* Exercise directions:
For this exercise, reproduce the entries below exactly, but only from the line containing "2006/04/25 14:20:24 $" through the line containing "terms of the GNU Library", both included.
-- Supplied records follows --
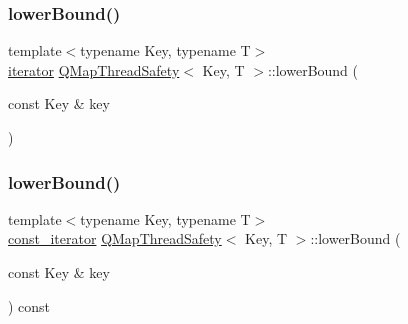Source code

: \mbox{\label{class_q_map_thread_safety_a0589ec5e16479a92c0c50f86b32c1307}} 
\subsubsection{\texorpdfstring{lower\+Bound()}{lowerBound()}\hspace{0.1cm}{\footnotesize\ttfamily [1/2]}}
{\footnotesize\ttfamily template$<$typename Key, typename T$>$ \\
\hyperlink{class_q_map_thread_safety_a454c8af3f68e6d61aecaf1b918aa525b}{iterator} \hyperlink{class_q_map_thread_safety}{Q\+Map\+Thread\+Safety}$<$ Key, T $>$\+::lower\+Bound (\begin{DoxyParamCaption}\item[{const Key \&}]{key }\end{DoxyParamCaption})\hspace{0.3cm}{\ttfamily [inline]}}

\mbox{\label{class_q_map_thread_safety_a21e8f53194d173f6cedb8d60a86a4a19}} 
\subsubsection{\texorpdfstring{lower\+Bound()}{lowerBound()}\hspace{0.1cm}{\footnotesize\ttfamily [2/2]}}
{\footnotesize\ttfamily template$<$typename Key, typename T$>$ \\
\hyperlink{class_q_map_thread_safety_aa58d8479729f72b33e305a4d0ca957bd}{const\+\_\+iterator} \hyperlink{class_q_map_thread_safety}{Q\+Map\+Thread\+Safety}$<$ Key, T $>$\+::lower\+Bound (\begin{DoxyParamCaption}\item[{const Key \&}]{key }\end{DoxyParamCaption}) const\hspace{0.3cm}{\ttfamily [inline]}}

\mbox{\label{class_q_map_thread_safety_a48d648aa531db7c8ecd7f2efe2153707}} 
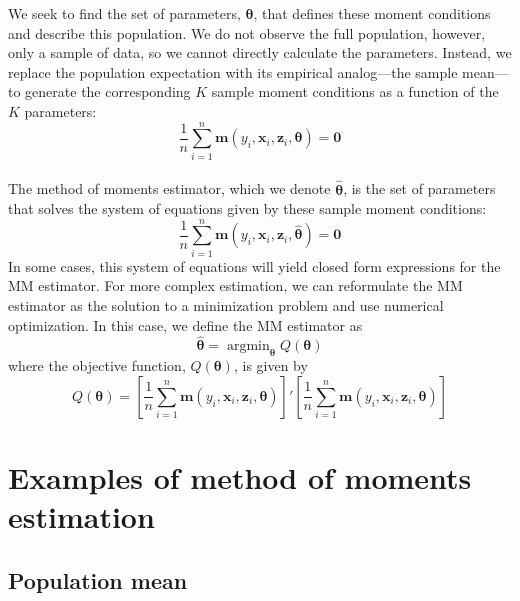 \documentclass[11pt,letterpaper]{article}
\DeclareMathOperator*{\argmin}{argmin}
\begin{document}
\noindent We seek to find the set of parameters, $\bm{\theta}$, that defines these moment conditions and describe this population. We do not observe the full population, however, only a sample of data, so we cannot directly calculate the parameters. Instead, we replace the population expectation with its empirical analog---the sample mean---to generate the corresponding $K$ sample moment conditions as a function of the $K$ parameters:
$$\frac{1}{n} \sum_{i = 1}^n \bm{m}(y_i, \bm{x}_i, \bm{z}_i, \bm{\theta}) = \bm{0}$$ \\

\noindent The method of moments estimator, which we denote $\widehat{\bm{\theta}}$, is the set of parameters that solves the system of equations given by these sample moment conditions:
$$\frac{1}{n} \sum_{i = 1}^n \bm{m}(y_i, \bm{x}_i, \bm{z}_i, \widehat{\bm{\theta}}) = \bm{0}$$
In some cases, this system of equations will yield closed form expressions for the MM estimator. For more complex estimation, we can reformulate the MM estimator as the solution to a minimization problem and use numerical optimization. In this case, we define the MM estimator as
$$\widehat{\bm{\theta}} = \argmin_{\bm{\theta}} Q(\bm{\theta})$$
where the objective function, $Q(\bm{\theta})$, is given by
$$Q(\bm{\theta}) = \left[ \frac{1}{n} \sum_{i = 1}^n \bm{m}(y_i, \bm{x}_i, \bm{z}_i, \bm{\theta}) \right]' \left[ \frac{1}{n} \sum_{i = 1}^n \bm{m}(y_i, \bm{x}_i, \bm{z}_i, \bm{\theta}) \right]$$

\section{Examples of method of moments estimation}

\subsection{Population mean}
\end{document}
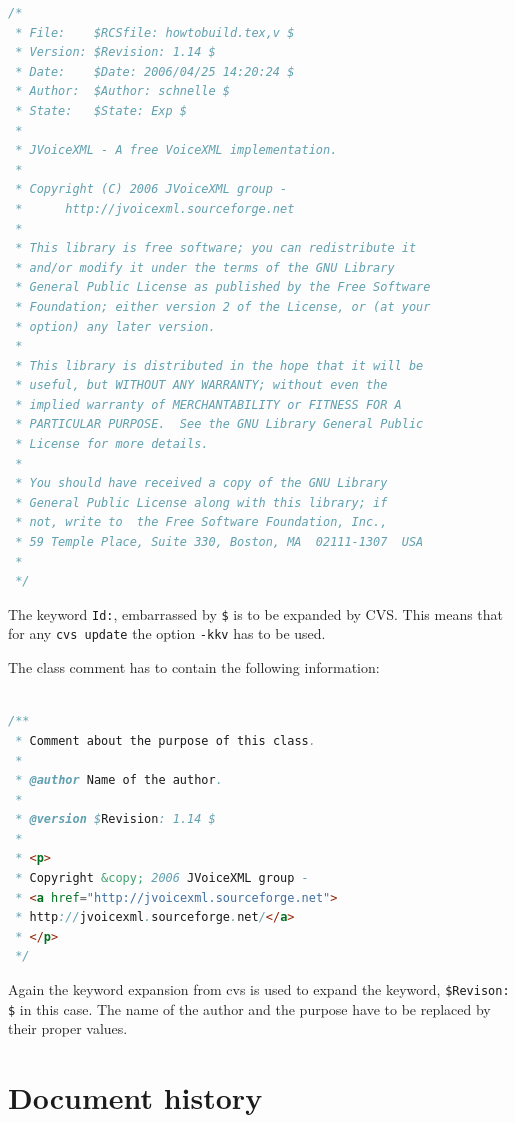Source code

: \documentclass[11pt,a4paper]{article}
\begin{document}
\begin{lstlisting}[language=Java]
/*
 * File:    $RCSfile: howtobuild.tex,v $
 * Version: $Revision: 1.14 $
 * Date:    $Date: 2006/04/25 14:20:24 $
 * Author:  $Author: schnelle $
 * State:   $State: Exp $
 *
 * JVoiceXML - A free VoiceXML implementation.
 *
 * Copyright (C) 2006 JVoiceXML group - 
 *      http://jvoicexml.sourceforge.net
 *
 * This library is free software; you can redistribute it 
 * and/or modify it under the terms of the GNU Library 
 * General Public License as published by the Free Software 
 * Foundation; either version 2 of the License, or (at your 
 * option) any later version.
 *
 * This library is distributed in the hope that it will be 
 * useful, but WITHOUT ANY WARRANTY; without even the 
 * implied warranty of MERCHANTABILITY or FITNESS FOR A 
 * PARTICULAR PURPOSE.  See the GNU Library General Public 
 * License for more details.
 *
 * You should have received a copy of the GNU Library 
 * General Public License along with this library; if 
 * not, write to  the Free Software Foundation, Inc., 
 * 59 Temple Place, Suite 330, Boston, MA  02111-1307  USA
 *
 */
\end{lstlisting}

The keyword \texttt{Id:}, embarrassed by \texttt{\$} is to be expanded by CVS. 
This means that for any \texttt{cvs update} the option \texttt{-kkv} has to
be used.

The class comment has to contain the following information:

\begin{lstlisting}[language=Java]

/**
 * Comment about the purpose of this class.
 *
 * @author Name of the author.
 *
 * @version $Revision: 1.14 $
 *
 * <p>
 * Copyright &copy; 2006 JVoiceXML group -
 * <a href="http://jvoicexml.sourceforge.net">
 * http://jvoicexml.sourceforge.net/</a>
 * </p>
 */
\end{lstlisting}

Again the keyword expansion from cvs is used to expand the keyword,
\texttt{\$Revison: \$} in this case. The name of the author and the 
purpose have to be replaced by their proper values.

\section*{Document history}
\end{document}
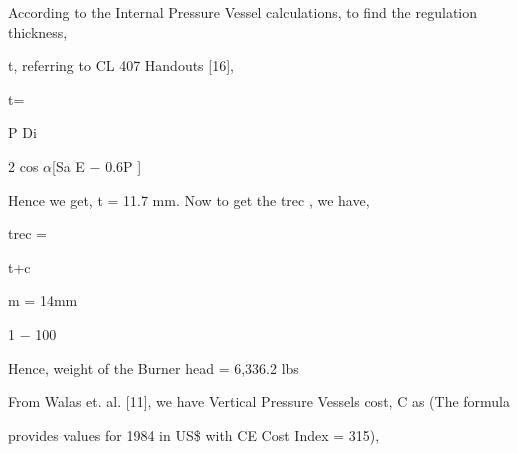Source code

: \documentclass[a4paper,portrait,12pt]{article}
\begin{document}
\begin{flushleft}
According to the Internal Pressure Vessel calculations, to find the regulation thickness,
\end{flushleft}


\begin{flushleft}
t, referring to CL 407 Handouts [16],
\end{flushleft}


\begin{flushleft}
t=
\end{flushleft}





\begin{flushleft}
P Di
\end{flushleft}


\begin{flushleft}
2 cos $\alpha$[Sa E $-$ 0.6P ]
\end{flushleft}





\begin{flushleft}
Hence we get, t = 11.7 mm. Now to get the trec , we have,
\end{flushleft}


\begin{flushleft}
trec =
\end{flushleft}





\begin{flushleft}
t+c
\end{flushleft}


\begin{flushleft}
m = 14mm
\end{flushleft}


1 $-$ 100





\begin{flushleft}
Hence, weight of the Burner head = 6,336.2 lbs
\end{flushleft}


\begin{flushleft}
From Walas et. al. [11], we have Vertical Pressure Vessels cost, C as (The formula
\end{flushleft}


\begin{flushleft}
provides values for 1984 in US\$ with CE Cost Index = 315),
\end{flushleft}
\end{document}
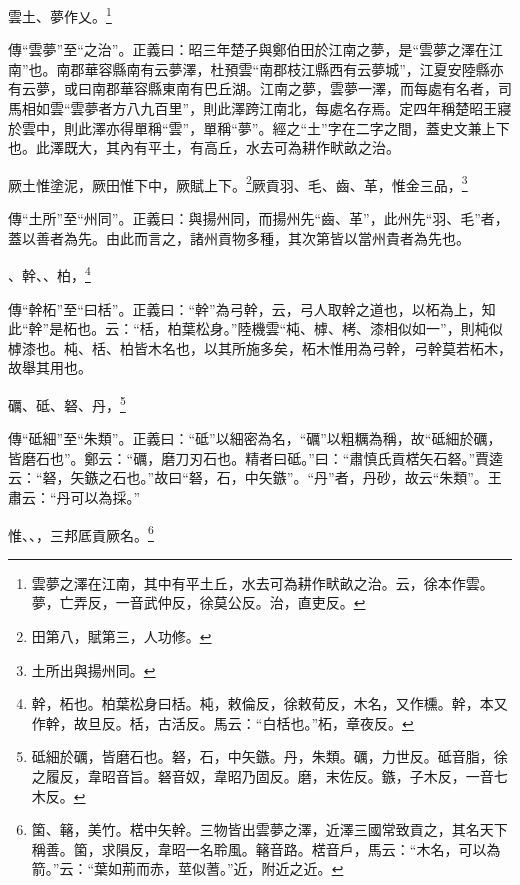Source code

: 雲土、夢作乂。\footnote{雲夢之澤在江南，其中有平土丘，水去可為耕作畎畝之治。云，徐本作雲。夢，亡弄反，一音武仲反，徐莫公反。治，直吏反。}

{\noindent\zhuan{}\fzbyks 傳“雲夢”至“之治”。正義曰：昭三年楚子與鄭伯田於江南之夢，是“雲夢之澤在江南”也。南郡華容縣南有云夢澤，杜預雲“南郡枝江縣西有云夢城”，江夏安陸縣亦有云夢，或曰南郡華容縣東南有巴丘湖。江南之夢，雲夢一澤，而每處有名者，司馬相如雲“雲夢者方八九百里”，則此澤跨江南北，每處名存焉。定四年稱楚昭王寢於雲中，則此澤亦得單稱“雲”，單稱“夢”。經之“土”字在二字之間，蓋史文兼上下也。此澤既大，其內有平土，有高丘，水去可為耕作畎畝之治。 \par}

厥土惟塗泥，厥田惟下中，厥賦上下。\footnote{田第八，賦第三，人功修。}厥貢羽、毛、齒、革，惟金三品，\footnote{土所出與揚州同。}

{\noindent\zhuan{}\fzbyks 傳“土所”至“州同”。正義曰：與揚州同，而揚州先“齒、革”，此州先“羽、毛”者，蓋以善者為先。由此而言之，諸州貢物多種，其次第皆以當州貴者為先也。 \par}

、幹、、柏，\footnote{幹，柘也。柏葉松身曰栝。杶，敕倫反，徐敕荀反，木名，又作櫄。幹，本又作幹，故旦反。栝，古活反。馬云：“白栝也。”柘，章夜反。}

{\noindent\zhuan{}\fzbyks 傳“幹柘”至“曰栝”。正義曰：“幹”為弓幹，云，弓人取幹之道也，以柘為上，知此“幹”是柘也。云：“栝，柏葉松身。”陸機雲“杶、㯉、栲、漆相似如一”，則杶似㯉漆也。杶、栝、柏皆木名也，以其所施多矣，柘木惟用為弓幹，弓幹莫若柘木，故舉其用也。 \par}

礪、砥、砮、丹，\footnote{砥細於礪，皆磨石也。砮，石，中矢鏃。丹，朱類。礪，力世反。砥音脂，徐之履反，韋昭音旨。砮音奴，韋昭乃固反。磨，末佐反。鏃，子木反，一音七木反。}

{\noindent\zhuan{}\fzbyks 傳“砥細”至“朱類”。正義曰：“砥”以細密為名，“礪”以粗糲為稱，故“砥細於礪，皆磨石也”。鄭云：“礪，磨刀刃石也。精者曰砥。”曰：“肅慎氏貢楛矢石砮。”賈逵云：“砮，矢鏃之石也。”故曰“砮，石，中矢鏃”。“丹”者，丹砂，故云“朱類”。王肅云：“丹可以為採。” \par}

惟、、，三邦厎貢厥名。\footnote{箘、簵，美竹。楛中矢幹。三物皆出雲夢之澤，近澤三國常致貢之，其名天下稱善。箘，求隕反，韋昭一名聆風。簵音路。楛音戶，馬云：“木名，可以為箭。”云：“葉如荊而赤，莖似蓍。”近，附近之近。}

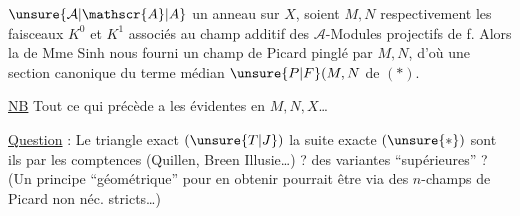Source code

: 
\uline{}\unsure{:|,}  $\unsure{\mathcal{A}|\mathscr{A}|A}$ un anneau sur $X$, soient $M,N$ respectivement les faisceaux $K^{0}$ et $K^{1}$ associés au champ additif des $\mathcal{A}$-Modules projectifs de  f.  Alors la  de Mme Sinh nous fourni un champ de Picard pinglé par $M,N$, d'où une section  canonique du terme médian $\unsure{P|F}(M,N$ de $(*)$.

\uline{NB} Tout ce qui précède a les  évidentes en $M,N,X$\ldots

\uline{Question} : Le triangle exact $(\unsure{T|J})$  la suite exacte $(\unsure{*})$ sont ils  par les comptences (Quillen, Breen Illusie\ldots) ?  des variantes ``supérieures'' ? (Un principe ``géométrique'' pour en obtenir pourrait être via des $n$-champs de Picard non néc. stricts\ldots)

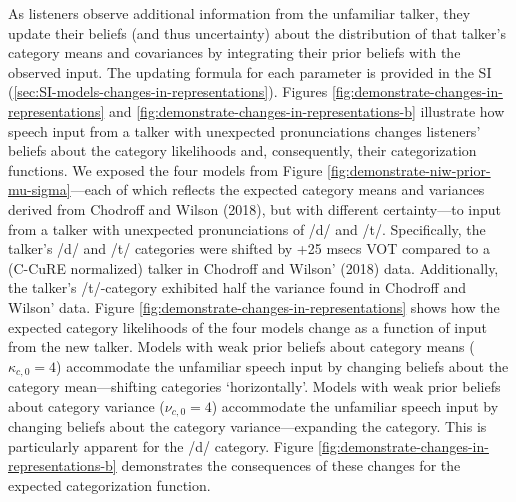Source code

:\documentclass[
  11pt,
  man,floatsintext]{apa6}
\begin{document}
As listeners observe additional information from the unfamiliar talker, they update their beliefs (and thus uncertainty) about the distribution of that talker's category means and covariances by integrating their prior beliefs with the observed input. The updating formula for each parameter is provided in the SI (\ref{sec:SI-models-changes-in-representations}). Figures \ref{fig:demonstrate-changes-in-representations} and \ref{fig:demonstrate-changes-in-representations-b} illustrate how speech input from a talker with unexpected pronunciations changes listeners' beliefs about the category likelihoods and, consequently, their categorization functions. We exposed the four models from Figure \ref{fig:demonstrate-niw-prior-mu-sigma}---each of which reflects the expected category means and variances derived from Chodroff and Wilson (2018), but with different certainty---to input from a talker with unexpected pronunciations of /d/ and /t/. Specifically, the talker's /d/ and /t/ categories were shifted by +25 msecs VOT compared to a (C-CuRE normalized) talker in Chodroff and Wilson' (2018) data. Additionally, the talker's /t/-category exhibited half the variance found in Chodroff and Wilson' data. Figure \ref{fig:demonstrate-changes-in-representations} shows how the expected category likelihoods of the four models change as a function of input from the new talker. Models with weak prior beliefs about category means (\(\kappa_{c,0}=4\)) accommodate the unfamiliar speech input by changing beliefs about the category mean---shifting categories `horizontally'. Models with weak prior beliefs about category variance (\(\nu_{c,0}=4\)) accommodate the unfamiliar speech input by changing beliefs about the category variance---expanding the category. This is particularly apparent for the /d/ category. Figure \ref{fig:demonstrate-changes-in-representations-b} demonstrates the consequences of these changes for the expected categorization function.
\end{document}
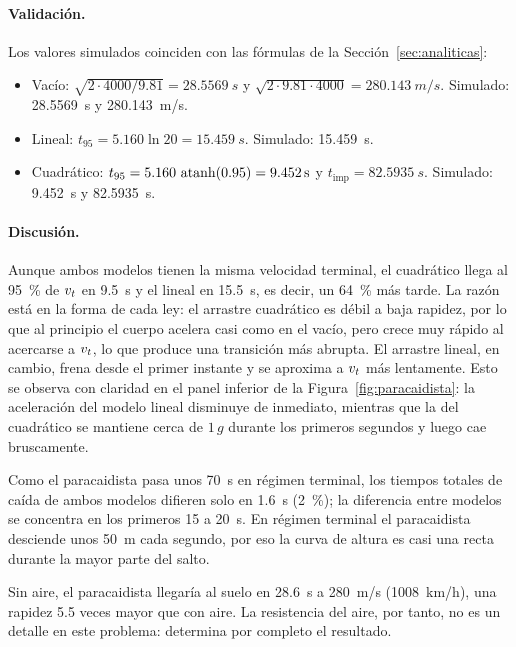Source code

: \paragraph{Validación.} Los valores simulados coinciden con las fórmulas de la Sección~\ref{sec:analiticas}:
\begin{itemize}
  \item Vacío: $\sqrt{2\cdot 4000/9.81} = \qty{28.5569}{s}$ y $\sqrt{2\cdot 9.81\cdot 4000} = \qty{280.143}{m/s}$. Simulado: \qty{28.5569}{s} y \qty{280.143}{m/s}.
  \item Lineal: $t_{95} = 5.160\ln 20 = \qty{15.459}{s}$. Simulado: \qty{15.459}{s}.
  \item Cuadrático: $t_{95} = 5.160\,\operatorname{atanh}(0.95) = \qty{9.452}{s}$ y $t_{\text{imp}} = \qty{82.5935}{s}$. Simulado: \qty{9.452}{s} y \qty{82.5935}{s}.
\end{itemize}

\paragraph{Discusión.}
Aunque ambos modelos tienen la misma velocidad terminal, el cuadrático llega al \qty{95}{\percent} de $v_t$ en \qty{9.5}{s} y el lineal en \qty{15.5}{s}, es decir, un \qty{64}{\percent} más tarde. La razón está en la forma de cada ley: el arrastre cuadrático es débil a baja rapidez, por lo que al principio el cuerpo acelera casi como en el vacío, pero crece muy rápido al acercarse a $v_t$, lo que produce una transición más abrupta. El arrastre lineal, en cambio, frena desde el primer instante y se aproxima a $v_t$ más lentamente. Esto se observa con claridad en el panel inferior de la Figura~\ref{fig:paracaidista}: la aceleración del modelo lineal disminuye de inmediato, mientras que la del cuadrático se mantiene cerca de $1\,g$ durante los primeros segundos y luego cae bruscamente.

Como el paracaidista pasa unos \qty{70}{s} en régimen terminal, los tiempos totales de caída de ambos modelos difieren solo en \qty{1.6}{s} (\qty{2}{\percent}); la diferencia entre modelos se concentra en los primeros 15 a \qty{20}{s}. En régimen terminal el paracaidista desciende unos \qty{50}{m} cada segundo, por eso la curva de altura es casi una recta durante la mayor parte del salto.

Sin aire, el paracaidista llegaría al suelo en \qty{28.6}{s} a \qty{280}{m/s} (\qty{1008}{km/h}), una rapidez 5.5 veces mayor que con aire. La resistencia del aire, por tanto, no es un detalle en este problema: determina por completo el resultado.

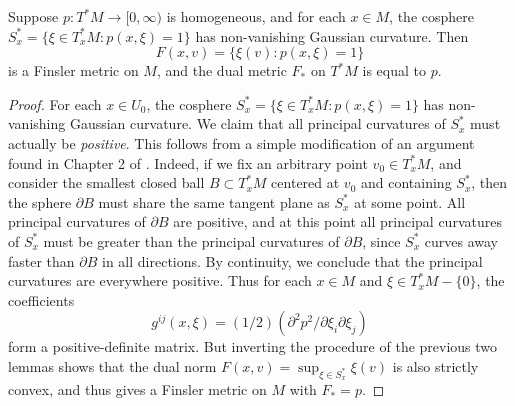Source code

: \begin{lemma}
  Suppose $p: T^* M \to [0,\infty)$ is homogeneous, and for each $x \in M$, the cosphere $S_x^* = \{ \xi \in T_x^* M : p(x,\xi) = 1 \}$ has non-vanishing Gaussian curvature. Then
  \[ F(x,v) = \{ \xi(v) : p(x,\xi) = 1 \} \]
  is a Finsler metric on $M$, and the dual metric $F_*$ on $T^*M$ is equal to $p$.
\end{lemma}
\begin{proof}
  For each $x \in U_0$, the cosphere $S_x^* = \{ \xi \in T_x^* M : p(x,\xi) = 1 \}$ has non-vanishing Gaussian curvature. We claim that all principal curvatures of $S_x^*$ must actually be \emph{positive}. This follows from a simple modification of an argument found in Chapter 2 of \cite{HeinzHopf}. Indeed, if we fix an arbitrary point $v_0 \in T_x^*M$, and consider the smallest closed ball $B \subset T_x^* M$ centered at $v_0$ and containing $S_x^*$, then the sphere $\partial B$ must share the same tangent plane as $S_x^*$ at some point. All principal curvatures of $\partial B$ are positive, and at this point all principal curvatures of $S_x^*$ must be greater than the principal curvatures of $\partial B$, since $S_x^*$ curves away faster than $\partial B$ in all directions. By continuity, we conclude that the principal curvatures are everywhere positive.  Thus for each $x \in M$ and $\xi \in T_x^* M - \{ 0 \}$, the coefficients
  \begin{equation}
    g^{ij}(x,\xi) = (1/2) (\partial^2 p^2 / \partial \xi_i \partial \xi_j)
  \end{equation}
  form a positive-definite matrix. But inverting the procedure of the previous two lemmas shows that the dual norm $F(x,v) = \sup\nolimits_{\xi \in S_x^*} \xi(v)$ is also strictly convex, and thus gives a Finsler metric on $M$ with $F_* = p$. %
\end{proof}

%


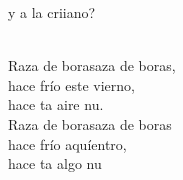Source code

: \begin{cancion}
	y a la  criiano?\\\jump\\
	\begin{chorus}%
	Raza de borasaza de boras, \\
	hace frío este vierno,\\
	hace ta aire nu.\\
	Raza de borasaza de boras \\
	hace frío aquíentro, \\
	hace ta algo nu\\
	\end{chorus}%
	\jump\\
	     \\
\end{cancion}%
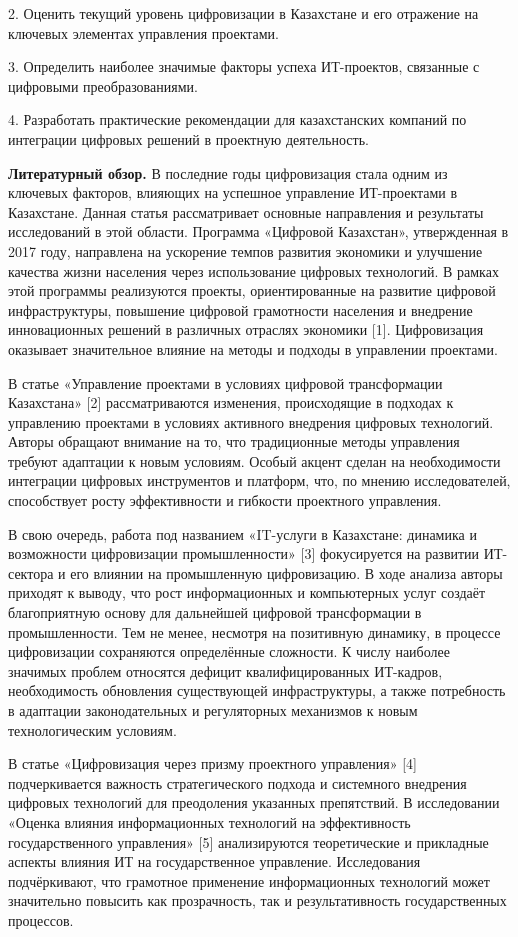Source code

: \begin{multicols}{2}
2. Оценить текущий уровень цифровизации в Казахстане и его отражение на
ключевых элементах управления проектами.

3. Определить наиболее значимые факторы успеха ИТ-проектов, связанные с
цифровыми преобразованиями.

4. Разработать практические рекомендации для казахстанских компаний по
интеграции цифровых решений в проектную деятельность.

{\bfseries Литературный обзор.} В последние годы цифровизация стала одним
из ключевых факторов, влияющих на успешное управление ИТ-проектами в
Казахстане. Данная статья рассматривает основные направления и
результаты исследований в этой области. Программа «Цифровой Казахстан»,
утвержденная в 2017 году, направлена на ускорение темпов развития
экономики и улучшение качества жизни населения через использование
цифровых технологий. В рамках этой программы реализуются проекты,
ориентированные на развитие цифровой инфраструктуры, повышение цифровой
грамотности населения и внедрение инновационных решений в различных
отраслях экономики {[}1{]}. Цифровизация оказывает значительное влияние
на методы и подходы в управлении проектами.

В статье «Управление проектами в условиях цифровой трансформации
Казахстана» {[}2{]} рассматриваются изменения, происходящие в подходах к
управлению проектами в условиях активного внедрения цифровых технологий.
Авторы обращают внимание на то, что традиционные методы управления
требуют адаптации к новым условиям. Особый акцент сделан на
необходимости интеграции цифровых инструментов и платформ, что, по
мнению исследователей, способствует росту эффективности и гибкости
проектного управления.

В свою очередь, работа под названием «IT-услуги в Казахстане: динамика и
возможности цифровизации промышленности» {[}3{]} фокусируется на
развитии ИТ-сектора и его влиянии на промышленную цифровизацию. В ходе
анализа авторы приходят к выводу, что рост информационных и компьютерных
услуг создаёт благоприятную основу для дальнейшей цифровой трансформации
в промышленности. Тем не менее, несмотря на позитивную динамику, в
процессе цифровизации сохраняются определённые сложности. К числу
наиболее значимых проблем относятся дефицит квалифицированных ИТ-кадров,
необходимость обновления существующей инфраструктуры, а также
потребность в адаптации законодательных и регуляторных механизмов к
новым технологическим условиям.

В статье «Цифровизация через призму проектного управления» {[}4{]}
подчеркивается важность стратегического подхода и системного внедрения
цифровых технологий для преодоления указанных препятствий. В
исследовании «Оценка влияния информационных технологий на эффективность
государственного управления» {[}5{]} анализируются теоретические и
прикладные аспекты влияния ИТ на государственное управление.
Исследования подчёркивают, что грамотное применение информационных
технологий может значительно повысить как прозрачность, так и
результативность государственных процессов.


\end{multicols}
-- Supplied records concluded --
* Finished exercise:
 * Date:    $Date: 2006/04/25 14:20:24 $
 * Author:  $Author: schnelle $
 * State:   $State: Exp $
 *
 * JVoiceXML - A free VoiceXML implementation.
 *
 * Copyright (C) 2006 JVoiceXML group - 
 *      http://jvoicexml.sourceforge.net
 *
 * This library is free software; you can redistribute it 
 * and/or modify it under the terms of the GNU Library 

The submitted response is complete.